En introduisant les CFD (Contracts for Difference) sur l’or, le forex, les indices, les matières premières et les actions dans un système de compte unifié, Gate étend les capacités de jugement de prix des utilisateurs des actifs crypto aux marchés TradFi plus larges. Ce système utilise le USDx comme unité interne pour la marge et l’affichage des comptes — adossé à 100% par l’USDT — permettant aux utilisateurs de gérer leur exposition aux prix des actifs TradFi sans modifier leurs habitudes d’utilisation des stablecoins. Concernant les règles de négociation, Gate TradFi se distingue nettement des contrats perpétuels crypto : adoption de sessions de négociation fixes, créneaux horaires définis, effet de levier fixe, gestion du risque en marge croisée, frais de nuit — des mécanismes classiques des marchés TradFi — exécutés via MT5 pour les processus d’exécution et de contrôle des risques. Cette conception réduit les coûts opérationnels pour les utilisateurs qui participent aux marchés TradFi en cross-plateforme ; elle illustre aussi comment les plateformes crypto reprennent et adaptent les systèmes de négociation et cadres de gestion des risques matures de la TradFi, évoluant vers une infrastructure de négociation multi-actifs et multi-marchés.
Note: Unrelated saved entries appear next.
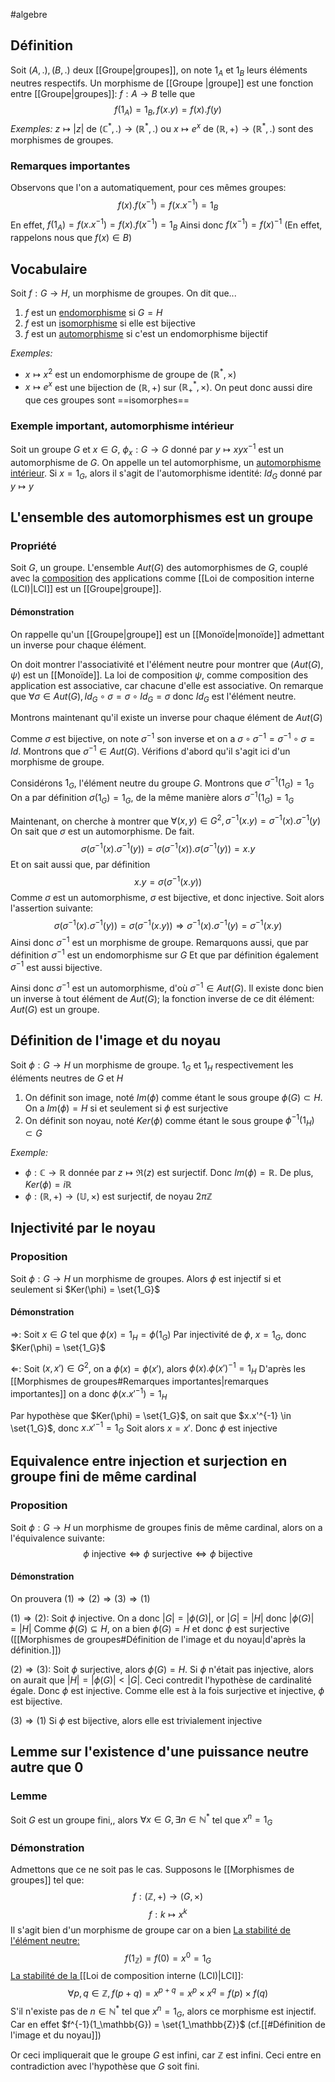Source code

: #algebre 
## Définition
Soit $(A, .), (B, .)$ deux [[Groupe|groupes]], on note $1_A$ et $1_B$ leurs éléments neutres respectifs.
Un morphisme de [[Groupe |groupe]] est une fonction entre [[Groupe|groupes]]: $f: A \to B$ telle que
$$f(1_A) = 1_B, f(x.y) = f(x).f(y)$$
*Exemples:* $z \mapsto |z|$ de $(\mathbb{C}^*, .) \to (\mathbb{R}^*, .)$ ou $x \mapsto e^x$ de $(\mathbb{R}, +) \to (\mathbb{R}^*, .)$ sont des morphismes de groupes.
### Remarques importantes

Observons que l'on a automatiquement, pour ces mêmes groupes: $$f(x).f(x^{-1}) = f(x.x^{-1}) = 1_B$$ 
En effet, $f(1_A) = f(x.x^{-1}) = f(x).f(x^{-1}) = 1_B$
Ainsi donc $f(x^{-1}) = f(x)^{-1}$ (En effet, rappelons nous que $f(x) \in B$)

## Vocabulaire
Soit $f: G \to H$, un morphisme de groupes. On dit que...
1. $f$ est un <u>endomorphisme</u> si $G=H$
2. $f$ est un <u>isomorphisme</u> si elle est bijective
3. $f$ est un <u>automorphisme</u> si c'est un endomorphisme bijectif

*Exemples:*
- $x \mapsto x^2$ est un endomorphisme de groupe de $(\mathbb{R}^*, \times)$
- $x \mapsto e^x$ est une bijection de $(\mathbb{R}, +)$ sur $(\mathbb{R}^*_+, \times)$. On peut donc aussi dire que ces groupes sont ==isomorphes== 

### Exemple important, automorphisme intérieur
Soit un groupe $G$ et $x \in G$, $\phi_x: G \to G$ donné par $y \mapsto xyx^{-1}$ est un automorphisme de $G$.
On appelle un tel automorphisme, un <u>automorphisme intérieur</u>.
Si $x=1_G$, alors il s'agit de l'automorphisme identité: $Id_G$ donné par $y \mapsto y$

## L'ensemble des automorphismes est un groupe

### Propriété
Soit $G$, un groupe. L'ensemble $Aut(G)$ des automorphismes de $G$, couplé avec la <u>composition</u> des applications comme [[Loi de composition interne (LCI)|LCI]] est un [[Groupe|groupe]].

#### Démonstration
On rappelle qu'un [[Groupe|groupe]] est un [[Monoïde|monoïde]] admettant un inverse pour chaque élément.

On doit montrer l'associativité et l'élément neutre pour montrer que $(Aut(G), \psi)$ est un [[Monoïde]].
La loi de composition $\psi$, comme composition des application est associative, car chacune d'elle est associative.
On remarque que $\forall \sigma \in Aut(G), Id_G\circ\sigma = \sigma \circ Id_G = \sigma$ donc $Id_G$ est l'élément neutre.

Montrons maintenant qu'il existe un inverse pour chaque élément de $Aut(G)$

Comme $\sigma$ est bijective, on note $\sigma^{-1}$ son inverse et on a $\sigma \circ \sigma^{-1} = \sigma^{-1} \circ \sigma = Id$.
Montrons que $\sigma^{-1} \in Aut(G)$. Vérifions d'abord qu'il s'agit ici d'un morphisme de groupe.

Considérons $1_G$, l'élément neutre du groupe $G$. Montrons que $\sigma^{-1}(1_G) = 1_G$
On a par définition $\sigma(1_G) = 1_G$, de la même manière alors $\sigma^{-1}(1_G) = 1_G$

Maintenant, on cherche à montrer que $\forall (x,y) \in G^2, \sigma^{-1}(x.y) = \sigma^{-1}(x).\sigma^{-1}(y)$ 
On sait que $\sigma$ est un automorphisme. De fait.
$$ \sigma(\sigma^{-1}(x).\sigma^{-1}(y)) = \sigma(\sigma^{-1}(x)).\sigma(\sigma^{-1}(y)) = x.y$$
Et on sait aussi que, par définition
$$ x.y = \sigma(\sigma^{-1}(x.y))$$
Comme $\sigma$ est un automorphisme, $\sigma$ est bijective, et donc injective.
Soit alors l'assertion suivante:
$$ \sigma(\sigma^{-1}(x).\sigma^{-1}(y)) = \sigma(\sigma^{-1}(x.y)) \Rightarrow \sigma^{-1}(x).\sigma^{-1}(y) = \sigma^{-1}(x.y)$$
Ainsi donc $\sigma^{-1}$ est un morphisme de groupe.
Remarquons aussi, que par définition $\sigma^{-1}$ est un endomorphisme sur $G$
Et que par définition également $\sigma^{-1}$ est aussi bijective.

Ainsi donc $\sigma^{-1}$ est un automorphisme, d'où $\sigma^{-1} \in Aut(G)$.
Il existe donc bien un inverse à tout élément de $Aut(G)$; la fonction inverse de ce dit élément: $Aut(G)$ est un groupe.
$$\tag*{$\blacksquare$}$$
## Définition de l'image et du noyau

Soit $\phi: G \to H$ un morphisme de groupe.
$1_G$ et $1_H$ respectivement les éléments neutres de $G$ et $H$

1. On définit son image, noté $Im(\phi)$ comme étant le sous groupe $\phi(G) \subset H$. On a $Im(\phi) = H$ si et seulement si $\phi$ est surjective
2. On définit son noyau, noté $Ker(\phi)$ comme étant le sous groupe $\phi^{-1}({1_H}) \subset G$

*Exemple:*
- $\phi: \mathbb{C} \to \mathbb{R}$ donnée par $z \mapsto \Re(z)$ est surjectif. Donc $Im(\phi) = \mathbb{R}$. De plus, $Ker(\phi) = i\mathbb{R}$
- $\phi: (\mathbb{R}, +) \to (\mathbb{U}, \times)$ est surjectif, de noyau $2\pi\mathbb{Z}$

## Injectivité par le noyau

### Proposition
Soit $\phi : G \to H$ un morphisme de groupes. Alors $\phi$ est injectif si et seulement si $Ker(\phi) = \set{1_G}$

#### Démonstration

$\Rightarrow$: Soit $x \in G$ tel que $\phi(x) = 1_H = \phi(1_G)$
Par injectivité de $\phi$, $x = 1_G$, donc $Ker(\phi) = \set{1_G}$

$\Leftarrow$: 
Soit $(x, x') \in G^2$, on a $\phi(x) = \phi(x')$, alors $\phi(x).\phi(x')^{-1} = 1_H$
D'après les [[Morphismes de groupes#Remarques importantes|remarques importantes]] on a donc $\phi(x.x'^{-1}) = 1_H$

Par hypothèse que $Ker(\phi) = \set{1_G}$, on sait que $x.x'^{-1} \in \set{1_G}$, donc $x.x'^{-1} = 1_G$
Soit alors $x = x'$. Donc $\phi$ est injective
$$\tag*{$\blacksquare$}$$
## Equivalence entre injection et surjection en groupe fini de même cardinal

### Proposition
Soit $\phi : G \to H$ un morphisme de groupes finis de même cardinal, alors on a l'équivalence suivante:
$$ \phi \text{ injective} \Leftrightarrow \phi \text{ surjective} \Leftrightarrow \phi \text{ bijective}$$
#### Démonstration
On prouvera $(1) \Rightarrow (2) \Rightarrow (3) \Rightarrow (1)$

$(1) \Rightarrow (2)$:
Soit $\phi$ injective. On a donc $|G| = |\phi(G)|$, or $|G| = |H|$ donc $|\phi(G)| = |H|$
Comme $\phi(G) \subseteq H$, on a bien $\phi(G) = H$ et donc $\phi$ est surjective ([[Morphismes de groupes#Définition de l'image et du noyau|d'après la définition.]])

$(2) \Rightarrow (3)$:
Soit $\phi$ surjective, alors $\phi(G) = H$. Si $\phi$ n'était pas injective, alors on aurait que $|H| = |\phi(G)| < |G|$. Ceci contredit l'hypothèse de cardinalité égale. 
Donc $\phi$ est injective.
Comme elle est à la fois surjective et injective, $\phi$ est bijective.

$(3) \Rightarrow (1)$
Si $\phi$ est bijective, alors elle est trivialement injective
$$\tag*{$\blacksquare$}$$

## Lemme sur l'existence d'une puissance neutre autre que 0

### Lemme
Soit $G$ est un groupe fini,, alors $\forall x \in G, \exists n \in \mathbb{N}^*$ tel que $x^n =  1_G$

### Démonstration
Admettons que ce ne soit pas le cas.
Supposons le [[Morphismes de groupes]] tel que:
$$ f: (\mathbb{Z}, +) \to (G, \times)$$
$$f: k \mapsto x^k$$
Il s'agit bien d'un morphisme de groupe car on a bien
<u>La stabilité de l'élément neutre:</u>
$$f(1_\mathbb{Z}) = f(0) = x^0 = 1_G$$
<u>La stabilité de la </u>[[Loi de composition interne (LCI)|LCI]]:
$$\forall p,q \in \mathbb{Z}, f(p+q) = x^{p+q} = x^p\times x^q = f(p)\times f(q)$$
S'il n'existe pas de $n \in \mathbb{N}^*$ tel que $x^n = 1_G$, alors ce morphisme est injectif.
Car en effet $f^{-1}(1_\mathbb{G}) = \set{1_\mathbb{Z}}$ (cf.[[#Définition de l'image et du noyau]])

Or ceci impliquerait que le groupe $G$ est infini, car $\mathbb{Z}$ est infini. Ceci entre en contradiction avec l'hypothèse que $G$ soit fini.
L’enjeu n’est pas de savoir si la finance traditionnelle est nécessaire, mais comment la finance crypto définit sa valeur dans l’écosystème financier actuel. Des stablecoins aux Bitcoin ETF, les actifs crypto s’appuient sur les cadres TradFi pour gagner en légitimité et en taille de marché. Pour les acteurs du secteur, il s’agit d’utiliser la technologie blockchain pour améliorer l’efficacité et l’accessibilité, tout en tirant parti des atouts bancaires et réglementaires pour une croissance durable. BNP Paribas souligne : les stablecoins « restent adossés à la monnaie fiduciaire », mais peuvent offrir de la commodité pour les paiements transfrontaliers et les échanges d’actifs sur cette base. À l’avenir, si la finance crypto parvient à bien définir son partage des rôles avec la TradFi — en innovant grâce à la technologie décentralisée tout en s’appuyant sur les banques et intermédiaires de confiance pour la stabilité — elle pourra réellement franchir de nouveaux horizons.